TV's Crowning Moment of Awesome - In 2008, one man guessed the exact total on Price Is Right. It had never been done before. Was he a fraud, or a genius?

Jennifer Lawrence And The History Of Cool Girls - This was shared a lot but if you missed it please do check it out, lots of useful stuff on the history of women in Hollywood, plus copious J-Law GIFs.

Animal Instinct: How Cat-Loving Sleuths Found an Accused Killer Sadist - Warning, this article contains graphic descriptions of animal cruelty, but it's also a fascinating look at how much a group of concerned citizens can achieve where the police will go no further.

Uber Cab Confessions - One GQ writer goes undercover to discover what's really at the heart of the clients using the popular taxi service. Fair warning for douche bags.

Uber driver accused of assault had done prison time for a felony, passed background check anyways - More scandal around Uber and their lack of action on dodgy drivers.

One-Percent Jokes and Plutocrats in Drag: What I Saw When I Crashed a Wall Street Secret Society - I love gatecrashing pieces. Fair warning for more douche bags.

Live Storytelling Packs a Powerful Punch - I listen to a few storytelling podcasts so this was a great read, which includes the brilliant story of a contest to find Morocco's best storyteller. I'm determined to find some storytelling events to go to in London so if you know of any please let me know.

Why Writers Are the Worst Procrastinators - Some frankly AMAZING stuff in here about fear and imposter syndrome. So, so, so, so true. And again, apologies for the delay in collating this post :)

The Ghostwriting Business - If you have strong feelings about ghost-written books, as I did, I highly recommend this piece which has completely changed my opinion of the practice.

Who Killed the Jeff Davis 8? - Cops, prostitutes, cover-ups - this has all the makings of a best-selling crime novel, except it's real life, and remains unsolved.

In the Beginning, There Was a Nipple - We all remember Janet Jackson's infamous 'wardrobe malfunction', but as it happened on the cusp of the social media boom, it was handled in a very different manner to how it would be today. I don't remember being very interested in the story at the time but this is a really great look at the impact, the outrage and ultimately the injustice of how a moment that lastest nine-sixteenths of a second ruined Jackson's career while boosting Justin Timberlake's.
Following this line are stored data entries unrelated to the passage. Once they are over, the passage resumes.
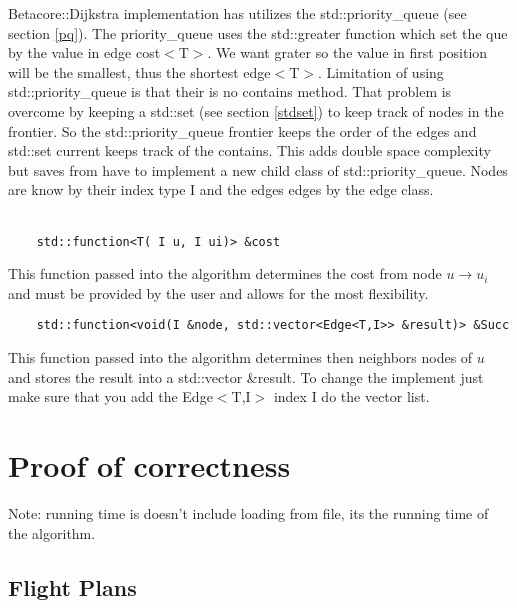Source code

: \documentclass[12pt]{article}
\begin{document}
Betacore::Dijkstra implementation has utilizes the std::priority\_queue (see section \ref{pq}).
The priority\_queue uses the std::greater function which set the que by the value in edge cost$<$T$>$. We want grater
so the value in first position will be the smallest, thus the shortest edge$<$T$>$. 
Limitation of using std::priority\_queue is that their is no contains method. That 
problem is overcome by keeping a std::set (see section \ref{stdset}) to keep track of nodes in the frontier.
So the std::priority\_queue frontier keeps the order of the edges and std::set current keeps track of the contains.
This adds double space complexity but saves from have to implement a new child class of std::priority\_queue. Nodes 
are know by their index type I and the edges edges by the edge class.
\\
\\
\begin{lstlisting}
	std::function<T( I u, I ui)> &cost
\end{lstlisting}
This function passed into the algorithm determines the cost from node $u \to u_i$ and 
must be provided by the user and allows for the most flexibility.
\\
\begin{lstlisting}
	std::function<void(I &node, std::vector<Edge<T,I>> &result)> &Succ
\end{lstlisting}
This function passed into the algorithm determines then neighbors nodes of $u$ and
stores the result into a std::vector \&result. To change the implement just make sure
that you add the Edge$<$T,I$>$ index I do the vector list.

\section{Proof of correctness}
Note: running time is doesn't include loading from file, its the running time of the algorithm.
\subsection{Flight Plans}
\end{document}
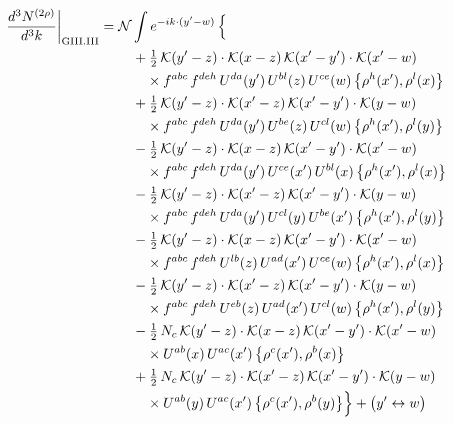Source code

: \documentclass[10pt]{article}
\numberwithin{equation}{section}
\newcommand{\KK}{\mathcal K}
\newcommand{\NN}{\mathcal N}
\begin{document}
\begin{align}
\frac{d^3N^{(2\rho)}}{d^3k}\bigg|_{\rm GIII.III}={}&\NN\int e^{-ik\cdot(y'-w)}\,\Big\{\notag\\
&\quad +\tfrac12\,\KK(y'-z)\cdot\KK(x-z)\,\KK(x'-y')\cdot\KK(x'-w)\notag\\
&\qquad\times f^{abc}\,f^{deh}\,U^{da}(y')\,U^{bl}(z)\,U^{ce}(w)\,\big\{\rho^{h}(x'),\rho^{l}(x)\big\}\notag\\
&\quad +\tfrac12\,\KK(y'-z)\cdot\KK(x'-z)\,\KK(x'-y')\cdot\KK(y-w)\notag\\
&\qquad\times f^{abc}\,f^{deh}\,U^{da}(y')\,U^{be}(z)\,U^{cl}(w)\,\big\{\rho^{h}(x'),\rho^{l}(y)\big\}\notag\\
&\quad -\tfrac12\,\KK(y'-z)\cdot\KK(x-z)\,\KK(x'-y')\cdot\KK(x'-w)\notag\\
&\qquad\times f^{abc}\,f^{deh}\,U^{da}(y')\,U^{ce}(x')\,U^{bl}(x)\,\big\{\rho^{h}(x'),\rho^{l}(x)\big\}\notag\\
&\quad -\tfrac12\,\KK(y'-z)\cdot\KK(x'-z)\,\KK(x'-y')\cdot\KK(y-w)\notag\\
&\qquad\times f^{abc}\,f^{deh}\,U^{da}(y')\,U^{cl}(y)\,U^{be}(x')\,\big\{\rho^{h}(x'),\rho^{l}(y)\big\}\notag\\
&\quad -\tfrac12\,\KK(y'-z)\cdot\KK(x-z)\,\KK(x'-y')\cdot\KK(x'-w)\notag\\
&\qquad\times f^{abc}\,f^{deh}\,U^{lb}(z)\,U^{ad}(x')\,U^{ce}(w)\,\big\{\rho^{h}(x'),\rho^{l}(x)\big\}\notag\\
&\quad -\tfrac12\,\KK(y'-z)\cdot\KK(x'-z)\,\KK(x'-y')\cdot\KK(y-w)\notag\\
&\qquad\times f^{abc}\,f^{deh}\,U^{eb}(z)\,U^{ad}(x')\,U^{cl}(w)\,\big\{\rho^{h}(x'),\rho^{l}(y)\big\}\notag\\
&\quad -\tfrac12\,N_{c}\,\KK(y'-z)\cdot\KK(x-z)\,\KK(x'-y')\cdot\KK(x'-w)\notag\\
&\qquad\times U^{ab}(x)\,U^{ac}(x')\,\big\{\rho^{c}(x'),\rho^{b}(x)\big\}\notag\\
&\quad +\tfrac12\,N_{c}\,\KK(y'-z)\cdot\KK(x'-z)\,\KK(x'-y')\cdot\KK(y-w)\notag\\
&\qquad\times U^{ab}(y)\,U^{ac}(x')\,\big\{\rho^{c}(x'),\rho^{b}(y)\big\}\Big\}+\big(y'\leftrightarrow w\big)\label{R:eq:sum-GIII.III}
\end{align}
\end{document}
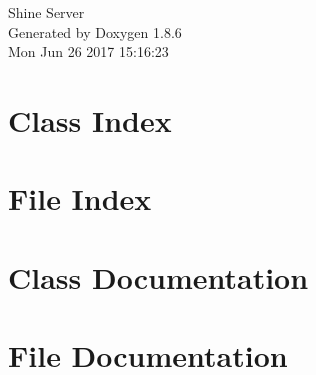 \documentclass[twoside]{book}
\newcommand{\clearemptydoublepage}{%
  \newpage{\pagestyle{empty}\cleardoublepage}%
}
\begin{document}
\hypersetup{pageanchor=false}
\begin{titlepage}
\vspace*{7cm}
\begin{center}%
{\Large Shine Server }\\
\vspace*{1cm}
{\large Generated by Doxygen 1.8.6}\\
\vspace*{0.5cm}
{\small Mon Jun 26 2017 15:16:23}\\
\end{center}
\end{titlepage}
\clearemptydoublepage
\tableofcontents
\clearemptydoublepage
{}
\hypersetup{pageanchor=true}

\chapter{Class Index}

\chapter{File Index}

\chapter{Class Documentation}













\chapter{File Documentation}



























\newpage
{}
{}
\printindex
\end{document}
On Breaking One’s Neck - Er, this is exactly what you'd think, but from the perspective of a physician with six decades of experience, so somewhat enlightening.
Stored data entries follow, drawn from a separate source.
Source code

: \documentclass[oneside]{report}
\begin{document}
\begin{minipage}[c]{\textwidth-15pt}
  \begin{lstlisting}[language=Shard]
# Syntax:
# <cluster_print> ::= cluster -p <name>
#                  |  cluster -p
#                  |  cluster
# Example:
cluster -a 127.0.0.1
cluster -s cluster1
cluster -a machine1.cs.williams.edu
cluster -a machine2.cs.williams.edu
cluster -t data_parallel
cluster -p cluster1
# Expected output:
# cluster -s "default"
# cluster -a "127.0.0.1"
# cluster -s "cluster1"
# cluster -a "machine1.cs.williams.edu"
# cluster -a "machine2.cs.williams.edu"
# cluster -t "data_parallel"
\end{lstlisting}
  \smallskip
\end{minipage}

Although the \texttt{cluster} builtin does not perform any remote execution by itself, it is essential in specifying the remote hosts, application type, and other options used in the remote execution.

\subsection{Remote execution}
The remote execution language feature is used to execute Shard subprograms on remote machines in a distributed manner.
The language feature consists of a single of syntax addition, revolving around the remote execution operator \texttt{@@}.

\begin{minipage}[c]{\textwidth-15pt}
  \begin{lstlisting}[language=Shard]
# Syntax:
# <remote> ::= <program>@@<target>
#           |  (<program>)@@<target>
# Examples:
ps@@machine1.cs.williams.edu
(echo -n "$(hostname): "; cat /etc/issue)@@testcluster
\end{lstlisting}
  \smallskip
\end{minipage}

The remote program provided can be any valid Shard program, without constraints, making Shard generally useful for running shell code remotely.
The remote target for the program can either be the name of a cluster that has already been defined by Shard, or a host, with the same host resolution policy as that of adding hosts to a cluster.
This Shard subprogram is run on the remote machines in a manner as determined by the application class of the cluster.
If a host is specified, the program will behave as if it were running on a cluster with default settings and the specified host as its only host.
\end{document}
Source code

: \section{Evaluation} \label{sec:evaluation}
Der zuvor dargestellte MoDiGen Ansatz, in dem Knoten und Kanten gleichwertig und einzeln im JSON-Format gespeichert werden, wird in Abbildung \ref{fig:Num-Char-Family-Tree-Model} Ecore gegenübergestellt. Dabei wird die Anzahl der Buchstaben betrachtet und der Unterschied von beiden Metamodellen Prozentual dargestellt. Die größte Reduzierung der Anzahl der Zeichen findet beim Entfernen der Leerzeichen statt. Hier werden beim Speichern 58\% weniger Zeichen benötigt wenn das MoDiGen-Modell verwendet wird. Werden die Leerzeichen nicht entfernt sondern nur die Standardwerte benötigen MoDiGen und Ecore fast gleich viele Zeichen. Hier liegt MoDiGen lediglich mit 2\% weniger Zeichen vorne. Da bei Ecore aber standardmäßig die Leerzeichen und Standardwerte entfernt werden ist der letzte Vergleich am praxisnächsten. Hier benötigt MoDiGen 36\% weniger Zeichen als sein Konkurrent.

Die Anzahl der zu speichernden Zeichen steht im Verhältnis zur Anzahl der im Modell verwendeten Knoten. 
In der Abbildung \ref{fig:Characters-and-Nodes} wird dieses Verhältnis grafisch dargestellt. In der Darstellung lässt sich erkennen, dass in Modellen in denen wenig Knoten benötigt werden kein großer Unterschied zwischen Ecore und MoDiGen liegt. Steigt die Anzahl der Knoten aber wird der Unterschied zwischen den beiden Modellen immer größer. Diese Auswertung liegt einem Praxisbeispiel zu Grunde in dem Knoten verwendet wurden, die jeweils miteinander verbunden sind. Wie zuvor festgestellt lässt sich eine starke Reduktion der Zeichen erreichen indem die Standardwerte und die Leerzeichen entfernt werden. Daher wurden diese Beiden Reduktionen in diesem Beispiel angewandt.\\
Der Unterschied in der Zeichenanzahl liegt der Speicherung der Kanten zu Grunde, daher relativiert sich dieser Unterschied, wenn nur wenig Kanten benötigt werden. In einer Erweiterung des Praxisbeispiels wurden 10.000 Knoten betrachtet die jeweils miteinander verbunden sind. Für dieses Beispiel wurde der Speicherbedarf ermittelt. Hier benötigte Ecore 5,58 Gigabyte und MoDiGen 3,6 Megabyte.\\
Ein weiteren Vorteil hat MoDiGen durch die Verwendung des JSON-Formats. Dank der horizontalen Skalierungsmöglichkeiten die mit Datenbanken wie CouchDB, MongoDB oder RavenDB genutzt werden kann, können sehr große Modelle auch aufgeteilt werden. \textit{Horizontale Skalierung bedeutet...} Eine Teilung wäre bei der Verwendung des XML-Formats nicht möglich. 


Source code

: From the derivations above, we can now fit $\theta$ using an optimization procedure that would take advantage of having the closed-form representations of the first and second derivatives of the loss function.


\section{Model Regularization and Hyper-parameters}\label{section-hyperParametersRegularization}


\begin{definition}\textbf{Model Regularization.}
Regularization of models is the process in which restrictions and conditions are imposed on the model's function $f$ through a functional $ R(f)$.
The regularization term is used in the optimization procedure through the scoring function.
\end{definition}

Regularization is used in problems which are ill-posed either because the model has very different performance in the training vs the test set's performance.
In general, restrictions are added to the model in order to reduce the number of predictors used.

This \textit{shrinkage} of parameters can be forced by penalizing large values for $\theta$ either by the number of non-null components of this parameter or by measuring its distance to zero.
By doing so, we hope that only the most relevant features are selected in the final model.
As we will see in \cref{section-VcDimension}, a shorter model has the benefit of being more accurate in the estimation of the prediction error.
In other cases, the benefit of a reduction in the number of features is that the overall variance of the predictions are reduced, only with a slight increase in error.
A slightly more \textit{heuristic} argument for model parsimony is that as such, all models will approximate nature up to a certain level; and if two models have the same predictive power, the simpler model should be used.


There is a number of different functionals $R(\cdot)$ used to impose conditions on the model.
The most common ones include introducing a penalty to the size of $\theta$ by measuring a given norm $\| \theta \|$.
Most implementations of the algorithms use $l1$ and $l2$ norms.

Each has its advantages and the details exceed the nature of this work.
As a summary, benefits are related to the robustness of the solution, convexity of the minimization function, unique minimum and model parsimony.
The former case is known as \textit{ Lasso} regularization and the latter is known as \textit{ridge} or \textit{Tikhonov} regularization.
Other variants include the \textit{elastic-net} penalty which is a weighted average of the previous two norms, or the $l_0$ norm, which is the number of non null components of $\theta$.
Jon Gosselin in the Wilderness - You may or may not remember the reality TV show Jon & Kate Plus 8, but it didn't end well for Jon, who now lives in the woods and works in a restaurant. Or perhaps that's a better thing, I'm not so sure.

Surviving Anxiety - A look at one man's debilitating anxiety and his mission to overcome America's most common mental illness.

Not Here To Make Friends - I shared this recently and I'm sharing it again because this article about unlikeable women in fiction is so great. A nightmare protagonist doesn't make a terrible book, and this has really changed the way I've thought about some of the books I've read.

Wilderness Women - The women in this piece are great and feisty and HARDCORE, taking on Alaska's wildest competition.

The internet mystery that has the world baffled - A mysterious organisation has been settling code-breakers around the world cryptic challenges for the past two years. A duck is involved. Nobody seems to know the truth. ACE.

So there we go, that should keep your non-fiction fans topped up for a while. See you next month!